## RECORDS FOR THE TASK
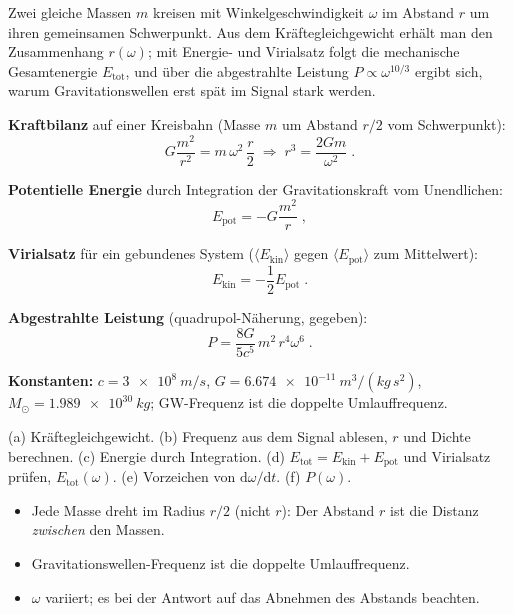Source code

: 
Zwei gleiche Massen $m$ kreisen mit Winkelgeschwindigkeit $\omega$ im Abstand
$r$ um ihren gemeinsamen Schwerpunkt. Aus dem Kräftegleichgewicht erhält man
den Zusammenhang $r(\omega)$; mit Energie- und Virialsatz folgt die
mechanische Gesamtenergie $E_\mathrm{tot}$, und über die abgestrahlte
Leistung $P \propto \omega^{10/3}$ ergibt sich, warum Gravitationswellen
erst spät im Signal stark werden.

\begin{werkzeugkasten}[Werkzeuge]
\textbf{Kraftbilanz} auf einer Kreisbahn (Masse $m$ um Abstand $r/2$ vom
Schwerpunkt):
\begin{equation}
  G\frac{m^2}{r^2} = m\,\omega^2\,\frac r2
  \;\Rightarrow\;
  r^3 = \frac{2Gm}{\omega^2}\;.
\end{equation}

\textbf{Potentielle Energie} durch Integration der Gravitationskraft vom
Unendlichen:
\begin{equation}
  E_\mathrm{pot} = -G\frac{m^2}{r}\;,
\end{equation}

\textbf{Virialsatz} für ein gebundenes System ($\langle E_\mathrm{kin}\rangle
$ gegen $\langle E_\mathrm{pot}\rangle$ zum Mittelwert):
\begin{equation}
  E_\mathrm{kin} = -\frac12 E_\mathrm{pot} \;.
\end{equation}

\textbf{Abgestrahlte Leistung} (quadrupol-Näherung, gegeben):
\begin{equation}
  P = \frac{8G}{5c^5}\,m^2\, r^4 \omega^6\;.
\end{equation}

\textbf{Konstanten:} $c=\qty{3e8}{m/s}$, $G=\qty{6.674e-11}{m^3/(kg\,s^2)}$,
$M_\odot=\qty{1.989e30}{kg}$; GW-Frequenz ist die doppelte Umlauffrequenz.
\end{werkzeugkasten}

\begin{werkzeugkasten}
(a) Kräftegleichgewicht. (b) Frequenz aus dem Signal ablesen, $r$ und Dichte
berechnen. (c) Energie durch Integration. (d) $E_\mathrm{tot}=E_\mathrm{kin}+
E_\mathrm{pot}$ und Virialsatz prüfen, $E_\mathrm{tot}(\omega)$. (e)
Vorzeichen von $\mathrm d\omega/\mathrm dt$. (f) $P(\omega)$.
\end{werkzeugkasten}

\begin{achtung}
\begin{itemize}
  \item Jede Masse dreht im Radius $r/2$ (nicht $r$): Der Abstand $r$ ist die
       Distanz \emph{zwischen} den Massen.
  \item Gravitationswellen-Frequenz ist die doppelte Umlauffrequenz.
  \item $\omega$ variiert; es bei der Antwort auf das Abnehmen des Abstands
       beachten.
\end{itemize}
\end{achtung}
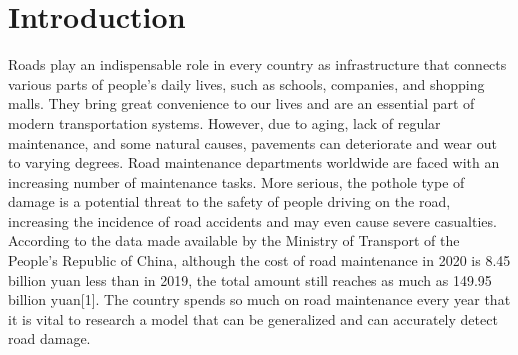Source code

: \documentclass[sensors,article,submit,moreauthors]{Definitions/mdpi}
\begin{document}


    \section{Introduction}

    Roads play an indispensable role in every country as infrastructure that connects various parts of people's daily lives, such as schools, companies, and shopping malls. They bring great convenience to our lives and are an essential part of modern transportation systems. However, due to aging, lack of regular maintenance, and some natural causes, pavements can deteriorate and wear out to varying degrees. Road maintenance departments worldwide are faced with an increasing number of maintenance tasks. More serious, the pothole type of damage is a potential threat to the safety of people driving on the road, increasing the incidence of road accidents and may even cause severe casualties. According to the data made available by the Ministry of Transport of the People's Republic of China, although the cost of road maintenance in 2020 is 8.45 billion yuan less than in 2019, the total amount still reaches as much as 149.95 billion yuan[1]\citep{MOT2021}. The country spends so much on road maintenance every year that it is vital to research a model that can be generalized and can accurately detect road damage.
\end{document}
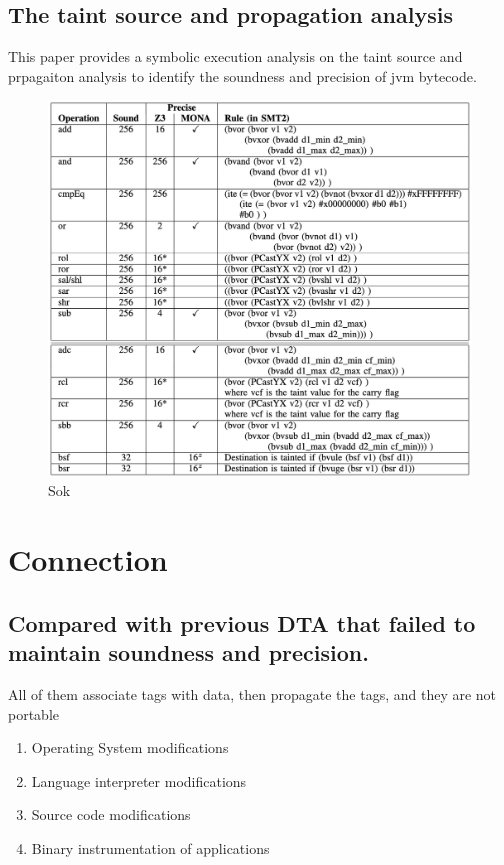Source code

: \documentclass[conference]{IEEEtran}
\begin{document}
\subsection{The taint source and propagation analysis}
This paper \cite{b12} provides a symbolic execution analysis on the taint source and prpagaiton analysis to identify the soundness and precision of jvm bytecode.
\begin{figure}[htbp]
    \centering
    \includegraphics[width=\columnwidth]{./z3.png}
    \caption{Sok}
\end{figure}

\section{Connection}
\subsection{Compared with previous DTA that failed to maintain soundness and precision.}
All of them associate tags with data, then propagate the tags, and they are not portable
\begin{enumerate}
    \item Operating System modifications
    \item Language interpreter modifications
    \item Source code modifications
    \item Binary instrumentation of applications
\end{enumerate}
\end{document}
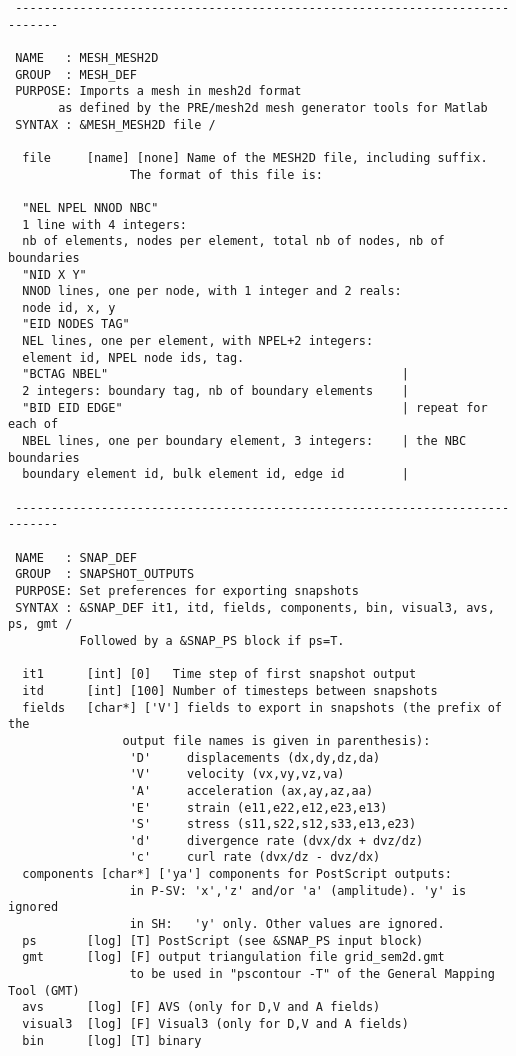 \begin{verbatim}
 ----------------------------------------------------------------------------

 NAME   : MESH_MESH2D
 GROUP  : MESH_DEF
 PURPOSE: Imports a mesh in mesh2d format 
	   as defined by the PRE/mesh2d mesh generator tools for Matlab
 SYNTAX : &MESH_MESH2D file /

  file     [name] [none] Name of the MESH2D file, including suffix.
                 The format of this file is:

  "NEL NPEL NNOD NBC"
  1 line with 4 integers: 
  nb of elements, nodes per element, total nb of nodes, nb of boundaries
  "NID X Y"
  NNOD lines, one per node, with 1 integer and 2 reals: 
  node id, x, y
  "EID NODES TAG"
  NEL lines, one per element, with NPEL+2 integers: 
  element id, NPEL node ids, tag. 
  "BCTAG NBEL"                                         |
  2 integers: boundary tag, nb of boundary elements    |
  "BID EID EDGE"                                       | repeat for each of
  NBEL lines, one per boundary element, 3 integers:    | the NBC boundaries
  boundary element id, bulk element id, edge id        |

 ----------------------------------------------------------------------------

 NAME   : SNAP_DEF
 GROUP  : SNAPSHOT_OUTPUTS
 PURPOSE: Set preferences for exporting snapshots
 SYNTAX : &SNAP_DEF it1, itd, fields, components, bin, visual3, avs, ps, gmt /
          Followed by a &SNAP_PS block if ps=T.

  it1      [int] [0]   Time step of first snapshot output
  itd      [int] [100] Number of timesteps between snapshots
  fields   [char*] ['V'] fields to export in snapshots (the prefix of the 
                output file names is given in parenthesis):
                 'D'     displacements (dx,dy,dz,da)
                 'V'     velocity (vx,vy,vz,va)
                 'A'     acceleration (ax,ay,az,aa)
                 'E'     strain (e11,e22,e12,e23,e13)
                 'S'     stress (s11,s22,s12,s33,e13,e23)
                 'd'     divergence rate (dvx/dx + dvz/dz)
                 'c'     curl rate (dvx/dz - dvz/dx)
  components [char*] ['ya'] components for PostScript outputs:
                 in P-SV: 'x','z' and/or 'a' (amplitude). 'y' is ignored 
                 in SH:   'y' only. Other values are ignored. 
  ps       [log] [T] PostScript (see &SNAP_PS input block)
  gmt      [log] [F] output triangulation file grid_sem2d.gmt
                 to be used in "pscontour -T" of the General Mapping Tool (GMT)
  avs      [log] [F] AVS (only for D,V and A fields)
  visual3  [log] [F] Visual3 (only for D,V and A fields)
  bin      [log] [T] binary
               

\end{verbatim}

## PROMPT
Please show each line in the records above that contains "elements".

## RESPONSE FOR THIS EXERCISE
  nb of elements, nodes per element, total nb of nodes, nb of boundaries
  2 integers: boundary tag, nb of boundary elements    |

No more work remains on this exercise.